In those three previous seasons, we saw a very slight decline from 1,237 in 2014 to 1,171 in 2015 to 1,108 in 2016. 

But if Sproles can return to form and is able to eclipse 1,000 all-purpose yards in 2018, he’d become just the eighth running back in NFL history to do it at age 35 or older. A search of Pro Football Reference shows the top mark ever for a running back over 35 (must be 35 or older on Dec. 31 of that year) was Herschel Walker’s season in 1997 (1,336). 

If Sproles eclipses that 1,000-yard mark, he’d also become just the second Eagles player (any position) to do it at 35 or older. The only other Eagle to do it was Irving Fryar, who had 1,316 back in 1997 too. 

He’d also move past Smith, Faulk and Brown into fifth all-time in all-purpose yards, becoming just the fifth player in NFL history to surpass the 20,000-yard mark. 

Even in 2016, when he had a down year as a punt returner, Sproles still had 224 punt return yards.
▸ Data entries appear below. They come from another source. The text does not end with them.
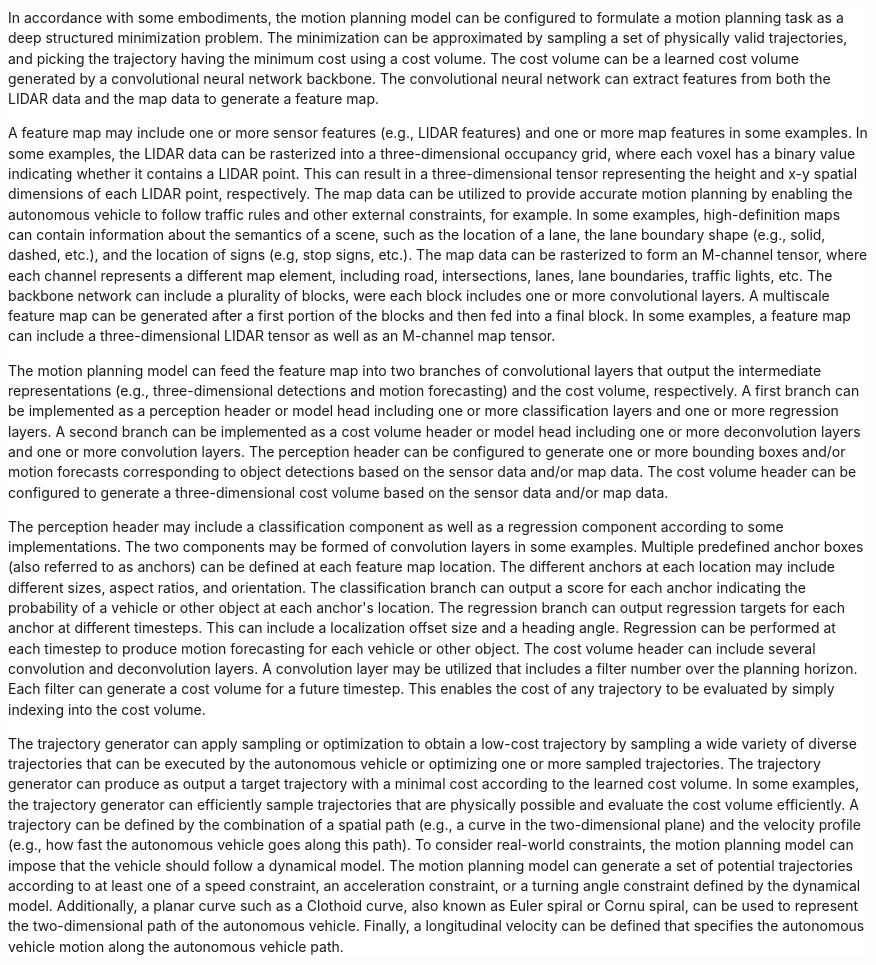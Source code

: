 In accordance with some embodiments, the motion planning model can be configured to formulate a motion planning task as a deep structured minimization problem. The minimization can be approximated by sampling a set of physically valid trajectories, and picking the trajectory having the minimum cost using a cost volume. The cost volume can be a learned cost volume generated by a convolutional neural network backbone. The convolutional neural network can extract features from both the LIDAR data and the map data to generate a feature map.

A feature map may include one or more sensor features (e.g., LIDAR features) and one or more map features in some examples. In some examples, the LIDAR data can be rasterized into a three-dimensional occupancy grid, where each voxel has a binary value indicating whether it contains a LIDAR point. This can result in a three-dimensional tensor representing the height and x-y spatial dimensions of each LIDAR point, respectively. The map data can be utilized to provide accurate motion planning by enabling the autonomous vehicle to follow traffic rules and other external constraints, for example. In some examples, high-definition maps can contain information about the semantics of a scene, such as the location of a lane, the lane boundary shape (e.g., solid, dashed, etc.), and the location of signs (e.g, stop signs, etc.). The map data can be rasterized to form an M-channel tensor, where each channel represents a different map element, including road, intersections, lanes, lane boundaries, traffic lights, etc. The backbone network can include a plurality of blocks, were each block includes one or more convolutional layers. A multiscale feature map can be generated after a first portion of the blocks and then fed into a final block. In some examples, a feature map can include a three-dimensional LIDAR tensor as well as an M-channel map tensor.

The motion planning model can feed the feature map into two branches of convolutional layers that output the intermediate representations (e.g., three-dimensional detections and motion forecasting) and the cost volume, respectively. A first branch can be implemented as a perception header or model head including one or more classification layers and one or more regression layers. A second branch can be implemented as a cost volume header or model head including one or more deconvolution layers and one or more convolution layers. The perception header can be configured to generate one or more bounding boxes and/or motion forecasts corresponding to object detections based on the sensor data and/or map data. The cost volume header can be configured to generate a three-dimensional cost volume based on the sensor data and/or map data.

The perception header may include a classification component as well as a regression component according to some implementations. The two components may be formed of convolution layers in some examples. Multiple predefined anchor boxes (also referred to as anchors) can be defined at each feature map location. The different anchors at each location may include different sizes, aspect ratios, and orientation. The classification branch can output a score for each anchor indicating the probability of a vehicle or other object at each anchor's location. The regression branch can output regression targets for each anchor at different timesteps. This can include a localization offset size and a heading angle. Regression can be performed at each timestep to produce motion forecasting for each vehicle or other object. The cost volume header can include several convolution and deconvolution layers. A convolution layer may be utilized that includes a filter number over the planning horizon. Each filter can generate a cost volume for a future timestep. This enables the cost of any trajectory to be evaluated by simply indexing into the cost volume.

The trajectory generator can apply sampling or optimization to obtain a low-cost trajectory by sampling a wide variety of diverse trajectories that can be executed by the autonomous vehicle or optimizing one or more sampled trajectories. The trajectory generator can produce as output a target trajectory with a minimal cost according to the learned cost volume. In some examples, the trajectory generator can efficiently sample trajectories that are physically possible and evaluate the cost volume efficiently. A trajectory can be defined by the combination of a spatial path (e.g., a curve in the two-dimensional plane) and the velocity profile (e.g., how fast the autonomous vehicle goes along this path). To consider real-world constraints, the motion planning model can impose that the vehicle should follow a dynamical model. The motion planning model can generate a set of potential trajectories according to at least one of a speed constraint, an acceleration constraint, or a turning angle constraint defined by the dynamical model. Additionally, a planar curve such as a Clothoid curve, also known as Euler spiral or Cornu spiral, can be used to represent the two-dimensional path of the autonomous vehicle. Finally, a longitudinal velocity can be defined that specifies the autonomous vehicle motion along the autonomous vehicle path.
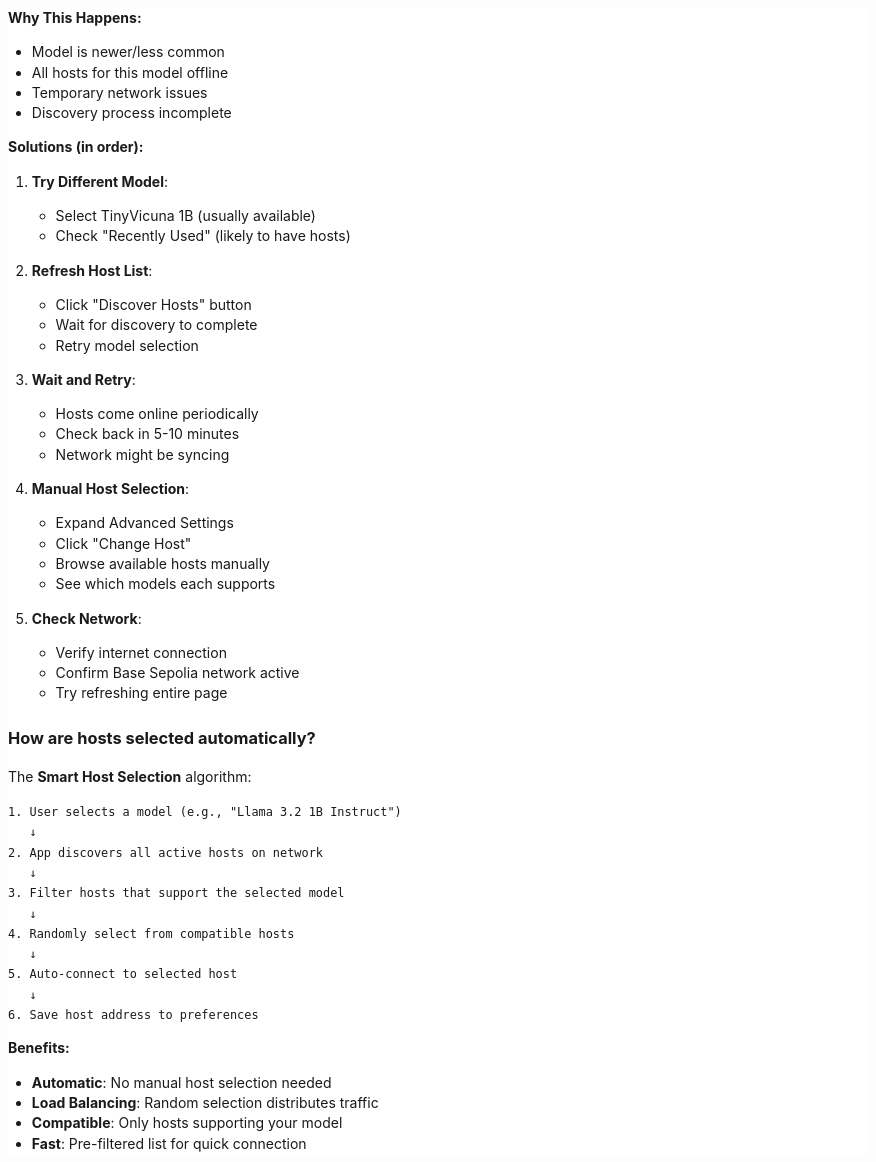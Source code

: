 **Why This Happens:**
- Model is newer/less common
- All hosts for this model offline
- Temporary network issues
- Discovery process incomplete

**Solutions (in order):**

1. **Try Different Model**:
   - Select TinyVicuna 1B (usually available)
   - Check "Recently Used" (likely to have hosts)

2. **Refresh Host List**:
   - Click "Discover Hosts" button
   - Wait for discovery to complete
   - Retry model selection

3. **Wait and Retry**:
   - Hosts come online periodically
   - Check back in 5-10 minutes
   - Network might be syncing

4. **Manual Host Selection**:
   - Expand Advanced Settings
   - Click "Change Host"
   - Browse available hosts manually
   - See which models each supports

5. **Check Network**:
   - Verify internet connection
   - Confirm Base Sepolia network active
   - Try refreshing entire page

### How are hosts selected automatically?

The **Smart Host Selection** algorithm:

```
1. User selects a model (e.g., "Llama 3.2 1B Instruct")
   ↓
2. App discovers all active hosts on network
   ↓
3. Filter hosts that support the selected model
   ↓
4. Randomly select from compatible hosts
   ↓
5. Auto-connect to selected host
   ↓
6. Save host address to preferences
```

**Benefits:**
- **Automatic**: No manual host selection needed
- **Load Balancing**: Random selection distributes traffic
- **Compatible**: Only hosts supporting your model
- **Fast**: Pre-filtered list for quick connection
If he surpasses the 200-yard mark this season, he’d be just the third player in NFL history to do it at 35 or older. The other three are Michael Lewis (336 in 2007), Leo Lewis (225 in 1991) and Mel Gray (205 in 1996). 

And this year, with the new kickoff rules, there’s a chance the Eagles might use him as a kick returner too. More chances to pile up yards. 

The man himself doesn’t care too much about individual achievements; he’d rather win another Super Bowl. But that doesn’t mean we can’t enjoy tracking his progress.